Experimental Design: Patients received a weekly infusion of plinabulin for 3 of every 4 weeks. A dynamic accelerated dose titration method was used to escalate the dose from 2 mg/m2 to the RP2D, followed by enrollment of an RP2D cohort. Safety, pharmacokinetic, and cardiovascular assessments were conducted, and Dynamic contrast-enhanced MRI (DCE-MRI) scans were performed to estimate changes in tumor blood flow.

Results: Thirty-eight patients were enrolled. A dose of 30 mg/m2 was selected as the RP2D based on the adverse events of nausea, vomiting, fatigue, fever, tumor pain, and transient blood pressure elevations, with DCE-MRI indicating decreases in tumor blood flow (Ktrans) from 13.5 mg/m2 (defining a biologically effective dose) with a 16% to 82% decrease in patients evaluated at 30 mg/m2. Half-life was 6.06 ± 3.03 hours, clearance was 30.50 ± 22.88 L/h, and distributive volume was 211 ± 67.9 L.

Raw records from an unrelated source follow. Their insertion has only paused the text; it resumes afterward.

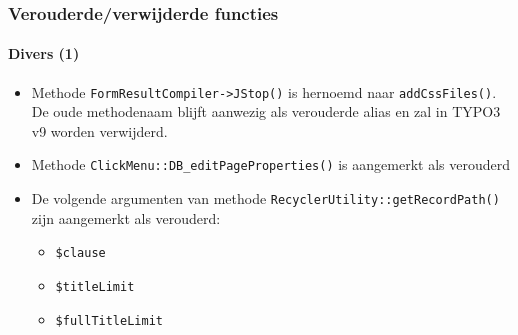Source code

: \begin{frame}[fragile]
	\frametitle{Verouderde/verwijderde functies}
	\framesubtitle{Divers (1)}

	\begin{itemize}
		\item Methode \texttt{FormResultCompiler->JStop()} is hernoemd naar \texttt{addCssFiles()}.
			De oude methodenaam blijft aanwezig als verouderde alias en zal in TYPO3 v9 worden verwijderd.

		\item Methode \texttt{ClickMenu::DB\_editPageProperties()} is aangemerkt als verouderd

		\item De volgende argumenten van methode \texttt{RecyclerUtility::getRecordPath()} zijn aangemerkt als verouderd:
			\begin{itemize}
				\item \texttt{\$clause}
				\item \texttt{\$titleLimit}
				\item \texttt{\$fullTitleLimit}
			\end{itemize}

	\end{itemize}

\end{frame}


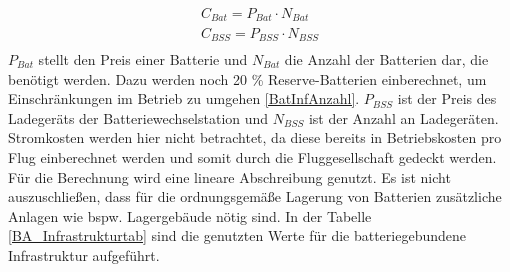 \begin{equation}
   \begin{split}
  {C_{Bat}} = P_{Bat} \cdot N_{Bat}  \\
  {C_{BSS}} = P_{BSS} \cdot N_{BSS} \\
  \label{BA_zusatz}
   \end{split}
  \end{equation}
%
$P_{Bat}$ stellt den Preis einer Batterie und $N_{Bat}$ die Anzahl der Batterien dar, die benötigt werden. 
Dazu werden noch 20 \% Reserve-Batterien einberechnet, um Einschränkungen im Betrieb zu umgehen \eqref{BatInfAnzahl}. 
$P_{BSS}$ ist der Preis des Ladegeräts der Batteriewechselstation und $N_{BSS}$ ist der Anzahl an Ladegeräten. 
Stromkosten werden hier nicht betrachtet, da diese bereits in Betriebskosten 
pro Flug einberechnet werden und somit durch die Fluggesellschaft gedeckt werden. 
Für die Berechnung wird eine lineare Abschreibung genutzt. 
Es ist nicht auszuschließen, dass für die ordnungsgemäße Lagerung 
von Batterien zusätzliche Anlagen wie bspw. Lagergebäude nötig sind. %
In der Tabelle \ref{BA_Infrastrukturtab} sind die genutzten Werte für die batteriegebundene Infrastruktur aufgeführt.
%
%
%
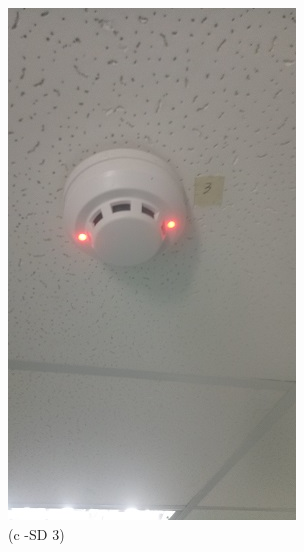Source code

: \begin{figure}
\begin{minipage}[b]{0.2\linewidth}
			\includegraphics[width=\textwidth]{figures/R1P_fdas/SD3.jpg}
		\caption*{(c -SD 3)}
	\end{minipage}
	\hspace{0.05cm}
\begin{minipage}[b]{0.25\linewidth}
	\centering

\end{minipage}
\end{figure}
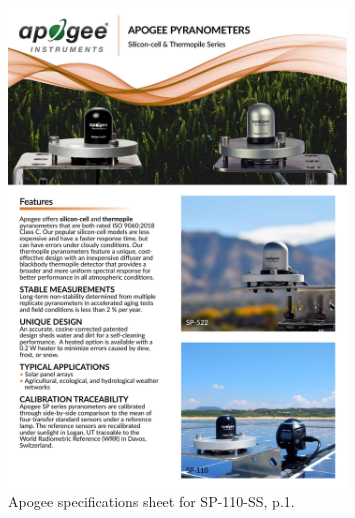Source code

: \begin{appendices}
\begin{figure}[!h]
\centering
\includegraphics[width=0.8\textwidth]{Appendices/Apogee_SP-110-SS_spec-sheet_p1.pdf}
\caption*{Apogee specifications sheet for SP-110-SS, p.1.}
\end{figure}

\newpage


\end{appendices}
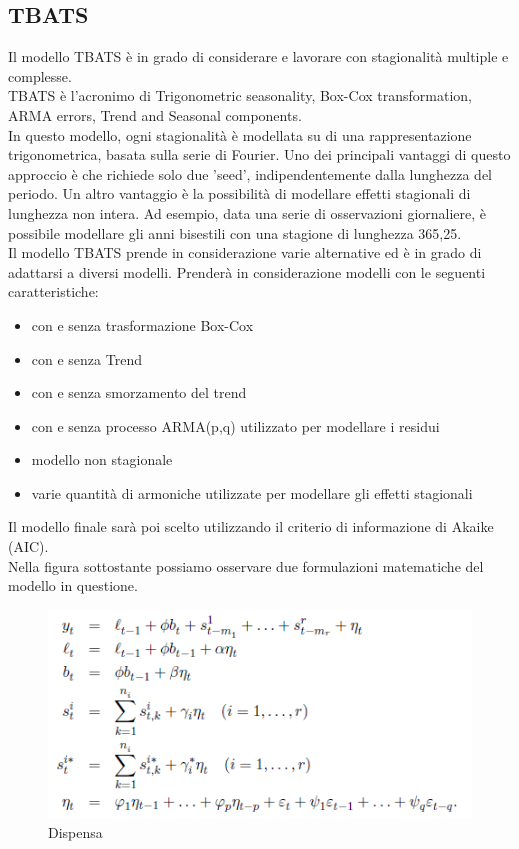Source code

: \documentclass[12pt, a4paper, twocolumn]{article} %
\begin{document}
\subsection{TBATS}
Il modello TBATS è in grado di considerare e lavorare con stagionalità multiple e complesse.\\
TBATS è l'acronimo di Trigonometric seasonality, Box-Cox transformation, ARMA errors, Trend and Seasonal components.\\
In questo modello, ogni stagionalità è modellata su di una rappresentazione trigonometrica, basata sulla serie di Fourier. Uno dei principali vantaggi di questo approccio è che richiede solo due 'seed', indipendentemente dalla lunghezza del periodo. Un altro vantaggio è la possibilità di modellare effetti stagionali di lunghezza non intera. Ad esempio, data una serie di osservazioni giornaliere, è possibile modellare gli anni bisestili con una stagione di lunghezza 365,25.\\
Il modello TBATS prende in considerazione varie alternative ed è in grado di adattarsi a diversi modelli. Prenderà in considerazione modelli con le seguenti caratteristiche:
\begin{itemize}
\item con e senza trasformazione Box-Cox
\item con e senza Trend
\item con e senza smorzamento del trend
\item con e senza processo ARMA(p,q) utilizzato per modellare i residui
\item modello non stagionale
\item varie quantità di armoniche utilizzate per modellare gli effetti stagionali
\end{itemize}
Il modello finale sarà poi scelto utilizzando il criterio di informazione di Akaike (AIC).\\
Nella figura sottostante possiamo osservare due formulazioni matematiche del modello in questione.

\begin{figure}
  \caption{Dispensa}
  \begin{center}
    \includegraphics{tbats.png}
  \end{center}
\end{figure}
\end{document}
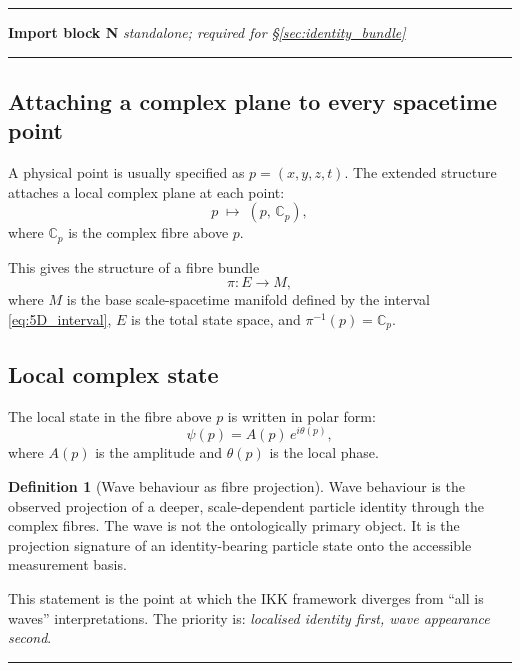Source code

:\documentclass[11pt, a4paper, oneside]{article}
\theoremstyle{definition}
\newtheorem{definition}{Definition}[section]
\theoremstyle{plain}
\theoremstyle{remark}
\newcommand{\Cp}{\mathbb{C}_p}
\begin{document}
\noindent\rule{\linewidth}{0.8pt}
\textbf{Import block N} \hfill
  \textit{standalone; required for \S\ref{sec:identity_bundle}}
\noindent\rule{\linewidth}{0.4pt}

\subsection{Attaching a complex plane to every spacetime point}

A physical point is usually specified as
$p = (x, y, z, t)$.
The extended structure attaches a local complex plane at each point:
\begin{equation}
  p \;\mapsto\; (p,\, \Cp),
  \label{eq:fibre_attach}
\end{equation}
where $\Cp$ is the complex fibre above $p$.

This gives the structure of a fibre bundle
\begin{equation}
  \pi : E \to M,
  \label{eq:fibre_bundle}
\end{equation}
where $M$ is the base scale-spacetime manifold defined by the interval
\eqref{eq:5D_interval}, $E$ is the total state space, and $\pi^{-1}(p) = \Cp$.

\subsection{Local complex state}

The local state in the fibre above $p$ is written in polar form:
\begin{equation}
  \psi(p) = A(p)\,e^{i\theta(p)},
  \label{eq:local_state}
\end{equation}
where $A(p)$ is the amplitude and $\theta(p)$ is the local phase.

\begin{definition}[Wave behaviour as fibre projection]
  Wave behaviour is the observed projection of a deeper, scale-dependent
  particle identity through the complex fibres.
  The wave is not the ontologically primary object.
  It is the projection signature of an identity-bearing particle state
  onto the accessible measurement basis.
\end{definition}

\noindent
This statement is the point at which the IKK framework diverges from
``all is waves'' interpretations.
The priority is: \emph{localised identity first, wave appearance second}.

\noindent\rule{\linewidth}{0.4pt}

\end{document}
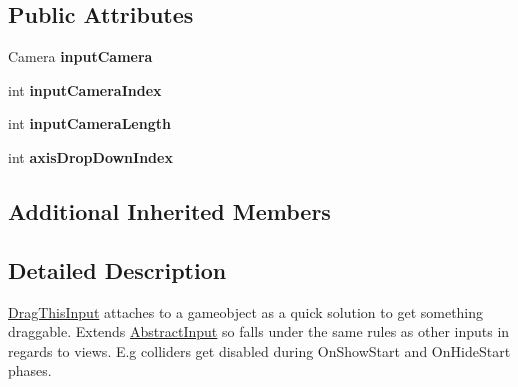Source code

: \subsection*{Public Attributes}
\begin{DoxyCompactItemize}
\item 
\hypertarget{class_scaffolding_1_1_drag_this_input_a039e22da594026e35be5e1ed4abb9c1d}{Camera {\bfseries input\-Camera}}\label{class_scaffolding_1_1_drag_this_input_a039e22da594026e35be5e1ed4abb9c1d}

\item 
\hypertarget{class_scaffolding_1_1_drag_this_input_a6ce7f9342173a57e81b666fdd3162c8f}{int {\bfseries input\-Camera\-Index}}\label{class_scaffolding_1_1_drag_this_input_a6ce7f9342173a57e81b666fdd3162c8f}

\item 
\hypertarget{class_scaffolding_1_1_drag_this_input_a955fd31f5d266ed13258c695c323ef7e}{int {\bfseries input\-Camera\-Length}}\label{class_scaffolding_1_1_drag_this_input_a955fd31f5d266ed13258c695c323ef7e}

\item 
\hypertarget{class_scaffolding_1_1_drag_this_input_a923518138b1f4ab3842f44db144f6d22}{int {\bfseries axis\-Drop\-Down\-Index}}\label{class_scaffolding_1_1_drag_this_input_a923518138b1f4ab3842f44db144f6d22}

\end{DoxyCompactItemize}
\subsection*{Additional Inherited Members}


\subsection{Detailed Description}
\hyperlink{class_scaffolding_1_1_drag_this_input}{Drag\-This\-Input} attaches to a gameobject as a quick solution to get something draggable. Extends \hyperlink{class_scaffolding_1_1_abstract_input}{Abstract\-Input} so falls under the same rules as other inputs in regards to views. E.\-g colliders get disabled during On\-Show\-Start and On\-Hide\-Start phases. 



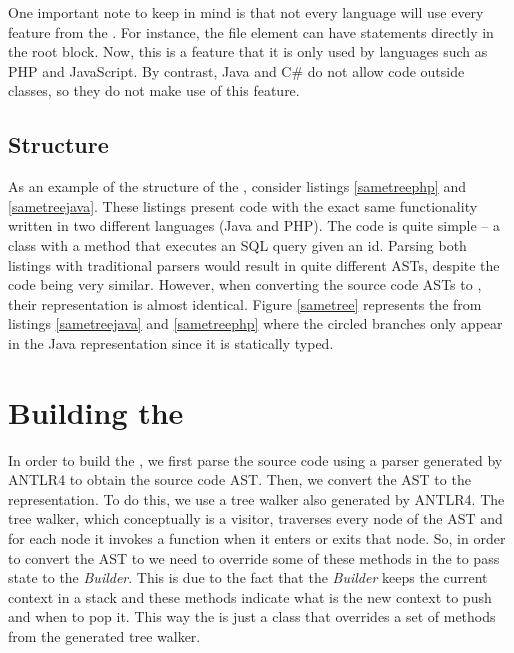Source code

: One important note to keep in mind is that not every language will use every feature from the \astname{}. For instance, the file element can have statements directly in the root block. Now, this is a feature that it is only used by languages such as PHP and JavaScript. By contrast, Java and C\# do not allow code outside classes, so they do not make use of this feature. 

\subsection{Structure}
As an example of the structure of the \astname{}, consider listings \ref{sametreephp} and \ref{sametreejava}. These listings present code with the exact same functionality written in two different languages (Java and PHP). The code is quite simple -- a class with a method that executes an SQL query given an id. 
Parsing both listings with traditional parsers would result in quite different ASTs, despite the code being very similar. However, when converting the source code ASTs to \astname{}, their representation is almost identical. Figure \ref{sametree} represents the \astname{} from listings \ref{sametreejava} and \ref{sametreephp} where the circled branches only appear in the Java representation since it is statically typed.




\section{Building the \astname{}}
\label{buildgenericast}

In order to build the \astname{}, we first parse the source code using a parser generated by ANTLR4 to obtain the source code AST. Then, we convert the AST to the \astname{} representation. To do this, we use a tree walker also generated by ANTLR4. The tree walker, which conceptually is a visitor, traverses every node of the AST and for each node it invokes a function when it enters or exits that node. So, in order to convert the AST to \astname{} we need to override some of these methods in the \converter{} to pass state to the \textit{\astname{} Builder}. This is due to the fact that the \textit{\astname{} Builder} keeps the current context in a stack and these methods indicate what is the new context to push and when to pop it. This way the \converter{} is just a class that overrides a set of methods from the generated tree walker.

Conclusions: At the RP2D of 30 mg/m2, plinabulin showed a favorable safety profile, while eliciting biological effects as evidenced by decreases in tumor blood flow, tumor pain, and other mechanistically relevant adverse events. On the basis of these results additional clinical trials were initiated with plinabulin in combination with standard chemotherapy agents. Clin Cancer Res; 16(23); 5892–99. ©2010 AACR.

Translational Relevance

This article describes the first evaluation of the novel vascular disrupting agentplinabulin (NPI-2358) in humans. As the chemical structure of plinabulin is novel, being a synthetic analogue of a marine microorganism product, preclinical evaluation indicated properties that were different from other members of the class, including efficacy and toxicity profiles. This clinical trial determined the recommended phase 2 dose, biologic effect dose, pharmacokinetic, pharmacodynamic, and safety profiles of plinabulin in patients, confirming the preclinical findings, and led to the continued clinical assessment in combination with standard of care cancer therapies.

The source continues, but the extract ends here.